Given an integer, how can I detect the nearest integer perfect power efficiently?

Solution 1:

One algorithm is as follows. You know that the exponent will be at least $2$, so you won't have to take powers greater than $\log_2 N$. So loop over $k = 2, 3, \ldots, \lfloor \log_2 N \rfloor$; for each one examine the candidates $\lfloor N^{1/k} \rfloor^k$ and $\lceil N^{1/k} \rceil^k$. This finds perfect squares, cubes, 4th powers, ... near $N$. This is the algorithm

Another algorithm, obviously worse, is to find perfect powers of $2, 3, \ldots, \sqrt{N}$ near $N$. Loop over $j = 2, 3, \ldots, \sqrt{N}$, and for each one examine the candidates $j^{\lfloor x \rfloor}$ and $j^{\lceil x \rceil}$ where $x = \log_j N$.

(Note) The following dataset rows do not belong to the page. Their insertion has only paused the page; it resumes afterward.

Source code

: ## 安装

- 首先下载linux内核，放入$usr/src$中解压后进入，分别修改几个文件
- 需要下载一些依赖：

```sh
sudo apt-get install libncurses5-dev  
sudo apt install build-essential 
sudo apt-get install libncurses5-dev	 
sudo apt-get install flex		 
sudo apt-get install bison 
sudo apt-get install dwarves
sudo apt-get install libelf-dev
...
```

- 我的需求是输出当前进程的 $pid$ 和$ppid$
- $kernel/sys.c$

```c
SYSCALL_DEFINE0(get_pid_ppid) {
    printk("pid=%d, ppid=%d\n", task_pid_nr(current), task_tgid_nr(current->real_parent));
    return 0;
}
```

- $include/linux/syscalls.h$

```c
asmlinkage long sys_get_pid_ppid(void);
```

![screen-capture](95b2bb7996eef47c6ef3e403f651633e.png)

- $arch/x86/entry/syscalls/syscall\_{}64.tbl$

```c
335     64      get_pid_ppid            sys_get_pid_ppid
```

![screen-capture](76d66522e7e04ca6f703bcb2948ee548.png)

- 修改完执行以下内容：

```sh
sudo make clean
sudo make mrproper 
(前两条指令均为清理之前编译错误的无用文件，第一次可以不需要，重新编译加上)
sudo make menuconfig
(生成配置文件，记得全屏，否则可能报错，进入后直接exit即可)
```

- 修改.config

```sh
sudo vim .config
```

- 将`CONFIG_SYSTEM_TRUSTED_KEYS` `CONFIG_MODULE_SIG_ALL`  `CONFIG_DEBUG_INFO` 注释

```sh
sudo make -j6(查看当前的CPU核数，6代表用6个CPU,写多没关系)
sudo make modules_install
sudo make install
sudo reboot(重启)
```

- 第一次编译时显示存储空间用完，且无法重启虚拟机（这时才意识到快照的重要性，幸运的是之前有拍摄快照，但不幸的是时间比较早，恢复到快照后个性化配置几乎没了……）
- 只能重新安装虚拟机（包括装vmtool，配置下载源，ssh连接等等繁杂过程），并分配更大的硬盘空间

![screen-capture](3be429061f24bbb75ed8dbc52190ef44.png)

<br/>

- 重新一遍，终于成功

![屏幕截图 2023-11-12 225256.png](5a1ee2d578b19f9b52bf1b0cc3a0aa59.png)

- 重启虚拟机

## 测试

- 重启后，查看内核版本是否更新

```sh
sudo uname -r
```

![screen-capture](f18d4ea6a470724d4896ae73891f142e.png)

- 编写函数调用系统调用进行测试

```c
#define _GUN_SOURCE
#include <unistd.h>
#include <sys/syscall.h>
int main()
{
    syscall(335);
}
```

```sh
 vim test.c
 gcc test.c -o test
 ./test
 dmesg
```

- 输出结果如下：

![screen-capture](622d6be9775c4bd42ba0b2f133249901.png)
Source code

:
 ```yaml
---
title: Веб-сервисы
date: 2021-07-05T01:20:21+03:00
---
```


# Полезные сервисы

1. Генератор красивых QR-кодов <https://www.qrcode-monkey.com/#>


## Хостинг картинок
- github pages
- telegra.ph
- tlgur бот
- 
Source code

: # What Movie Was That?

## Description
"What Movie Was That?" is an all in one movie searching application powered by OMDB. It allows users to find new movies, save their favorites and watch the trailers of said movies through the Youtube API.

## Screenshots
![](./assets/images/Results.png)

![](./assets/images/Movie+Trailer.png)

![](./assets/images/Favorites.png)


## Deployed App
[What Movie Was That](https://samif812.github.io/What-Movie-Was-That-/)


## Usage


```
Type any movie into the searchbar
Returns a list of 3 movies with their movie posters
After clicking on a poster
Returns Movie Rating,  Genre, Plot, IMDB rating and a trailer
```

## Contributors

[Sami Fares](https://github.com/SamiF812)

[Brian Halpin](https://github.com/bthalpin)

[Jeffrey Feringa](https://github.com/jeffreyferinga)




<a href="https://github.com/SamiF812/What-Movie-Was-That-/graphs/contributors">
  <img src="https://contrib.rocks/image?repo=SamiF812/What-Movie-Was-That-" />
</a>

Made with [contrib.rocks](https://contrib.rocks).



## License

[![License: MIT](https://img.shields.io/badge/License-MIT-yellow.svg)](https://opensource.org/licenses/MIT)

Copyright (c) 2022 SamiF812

You can improve by combining the two. Run the first algorithm for $k = 2, 3, \ldots, f(N)$, which will find cases where the exponent is small, at most $f(N)$. Then run the second for $j = 2, 3, \ldots, g(N)$, which will find cases where the exponent is large, at least $(\log N)/(\log g(N))$. So you need to test twice $f(N) + g(N)$ candidates; you want to minimize $f(N) + g(N)$ subject to $f(N) > (\log N)/(\log g(N))$, i. e. $g(N)^{f(N)} > N$.

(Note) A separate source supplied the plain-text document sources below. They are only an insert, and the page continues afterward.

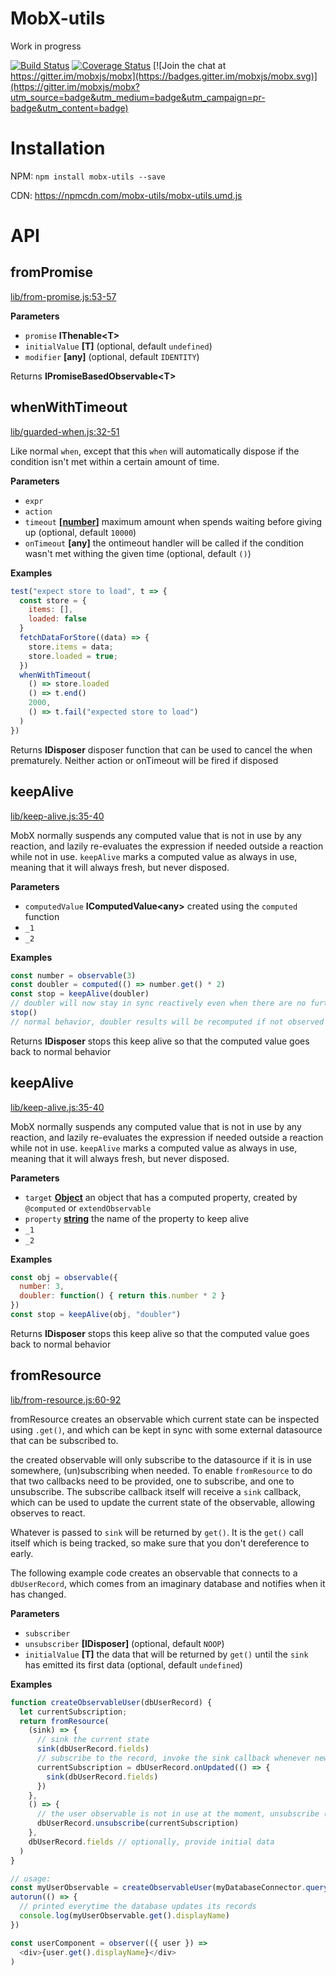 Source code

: # MobX-utils

Work in progress

[![Build Status](https://travis-ci.org/mobxjs/mobx-utils.svg?branch=master)](https://travis-ci.org/mobxjs/mobx-utils)
[![Coverage Status](https://coveralls.io/repos/github/mobxjs/mobx-utils/badge.svg?branch=master)](https://coveralls.io/github/mobxjs/mobx-utils?branch=master)
[![Join the chat at https://gitter.im/mobxjs/mobx](https://badges.gitter.im/mobxjs/mobx.svg)](https://gitter.im/mobxjs/mobx?utm_source=badge&utm_medium=badge&utm_campaign=pr-badge&utm_content=badge)

# Installation

NPM: `npm install mobx-utils --save`

CDN: https://npmcdn.com/mobx-utils/mobx-utils.umd.js

# API

## fromPromise

[lib/from-promise.js:53-57](https://github.com/mobxjs/mobx-utils/blob/e1df0926a2e499f95a26e3230f4e67ec46fb503b/lib/from-promise.js#L53-L57 "Source code on GitHub")

**Parameters**

-   `promise` **IThenable&lt;T>**
-   `initialValue` **\[T]**  (optional, default `undefined`)
-   `modifier` **\[any]**  (optional, default `IDENTITY`)

Returns **IPromiseBasedObservable&lt;T>**

## whenWithTimeout

[lib/guarded-when.js:32-51](https://github.com/mobxjs/mobx-utils/blob/e1df0926a2e499f95a26e3230f4e67ec46fb503b/lib/guarded-when.js#L32-L51 "Source code on GitHub")

Like normal `when`, except that this `when` will automatically dispose if the condition isn't met within a certain amount of time.

**Parameters**

-   `expr`
-   `action`
-   `timeout` **\[[number](https://developer.mozilla.org/en-US/docs/Web/JavaScript/Reference/Global_Objects/Number)]** maximum amount when spends waiting before giving up (optional, default `10000`)
-   `onTimeout` **\[any]** the ontimeout handler will be called if the condition wasn't met withing the given time (optional, default `()`)

**Examples**

```javascript
test("expect store to load", t => {
  const store = {
    items: [],
    loaded: false
  }
  fetchDataForStore((data) => {
    store.items = data;
    store.loaded = true;
  })
  whenWithTimeout(
    () => store.loaded
    () => t.end()
    2000,
    () => t.fail("expected store to load")
  )
})
```

Returns **IDisposer** disposer function that can be used to cancel the when prematurely. Neither action or onTimeout will be fired if disposed

## keepAlive

[lib/keep-alive.js:35-40](https://github.com/mobxjs/mobx-utils/blob/e1df0926a2e499f95a26e3230f4e67ec46fb503b/lib/keep-alive.js#L35-L40 "Source code on GitHub")

MobX normally suspends any computed value that is not in use by any reaction,
and lazily re-evaluates the expression if needed outside a reaction while not in use.
`keepAlive` marks a computed value as always in use, meaning that it will always fresh, but never disposed.

**Parameters**

-   `computedValue` **IComputedValue&lt;any>** created using the `computed` function
-   `_1`
-   `_2`

**Examples**

```javascript
const number = observable(3)
const doubler = computed(() => number.get() * 2)
const stop = keepAlive(doubler)
// doubler will now stay in sync reactively even when there are no further observers
stop()
// normal behavior, doubler results will be recomputed if not observed but needed, but lazily
```

Returns **IDisposer** stops this keep alive so that the computed value goes back to normal behavior

## keepAlive

[lib/keep-alive.js:35-40](https://github.com/mobxjs/mobx-utils/blob/e1df0926a2e499f95a26e3230f4e67ec46fb503b/lib/keep-alive.js#L35-L40 "Source code on GitHub")

MobX normally suspends any computed value that is not in use by any reaction,
and lazily re-evaluates the expression if needed outside a reaction while not in use.
`keepAlive` marks a computed value as always in use, meaning that it will always fresh, but never disposed.

**Parameters**

-   `target` **[Object](https://developer.mozilla.org/en-US/docs/Web/JavaScript/Reference/Global_Objects/Object)** an object that has a computed property, created by `@computed` or `extendObservable`
-   `property` **[string](https://developer.mozilla.org/en-US/docs/Web/JavaScript/Reference/Global_Objects/String)** the name of the property to keep alive
-   `_1`
-   `_2`

**Examples**

```javascript
const obj = observable({
  number: 3,
  doubler: function() { return this.number * 2 }
})
const stop = keepAlive(obj, "doubler")
```

Returns **IDisposer** stops this keep alive so that the computed value goes back to normal behavior

## fromResource

[lib/from-resource.js:60-92](https://github.com/mobxjs/mobx-utils/blob/e1df0926a2e499f95a26e3230f4e67ec46fb503b/lib/from-resource.js#L60-L92 "Source code on GitHub")

fromResource creates an observable which current state can be inspected using `.get()`,
and which can be kept in sync with some external datasource that can be subscribed to.

the created observable will only subscribe to the datasource if it is in use somewhere,
(un)subscribing when needed. To enable `fromResource` to do that two callbacks need to be provided,
one to subscribe, and one to unsubscribe. The subscribe callback itself will receive a `sink` callback, which can be used
to update the current state of the observable, allowing observes to react.

Whatever is passed to `sink` will be returned by `get()`. It is the `get()` call itself which is being tracked,
so make sure that you don't dereference to early.

The following example code creates an observable that connects to a `dbUserRecord`,
which comes from an imaginary database and notifies when it has changed.

**Parameters**

-   `subscriber`
-   `unsubscriber` **\[IDisposer]**  (optional, default `NOOP`)
-   `initialValue` **\[T]** the data that will be returned by `get()` until the `sink` has emitted its first data (optional, default `undefined`)

**Examples**

```javascript
function createObservableUser(dbUserRecord) {
  let currentSubscription;
  return fromResource(
    (sink) => {
      // sink the current state
      sink(dbUserRecord.fields)
      // subscribe to the record, invoke the sink callback whenever new data arrives
      currentSubscription = dbUserRecord.onUpdated(() => {
        sink(dbUserRecord.fields)
      })
    },
    () => {
      // the user observable is not in use at the moment, unsubscribe (for now)
      dbUserRecord.unsubscribe(currentSubscription)
    },
    dbUserRecord.fields // optionally, provide initial data
  )
}

// usage:
const myUserObservable = createObservableUser(myDatabaseConnector.query("name = 'Michel'"))
autorun(() => {
  // printed everytime the database updates its records
  console.log(myUserObservable.get().displayName)
})

const userComponent = observer(({ user }) =>
  <div>{user.get().displayName}</div>
)
```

For example if $N = 10^{100}$ you can compute (I don't know a good way to do this other than trial and error) that $f(N) = 21$, since $21^{76} > 10^{100}$, is optimal. So loop over $k = 2, 3, \ldots, 21$ and find the nearest $k$th powers; then loop over $j = 2, 3, \ldots, 76$ to find the nearest powers of $2, 3, \ldots, 76$. This only requires checking $2 \times (21 + 76 - 2) = 190$ candidates, compared to $2 \times 331 = 662$ for just using my first algorithm.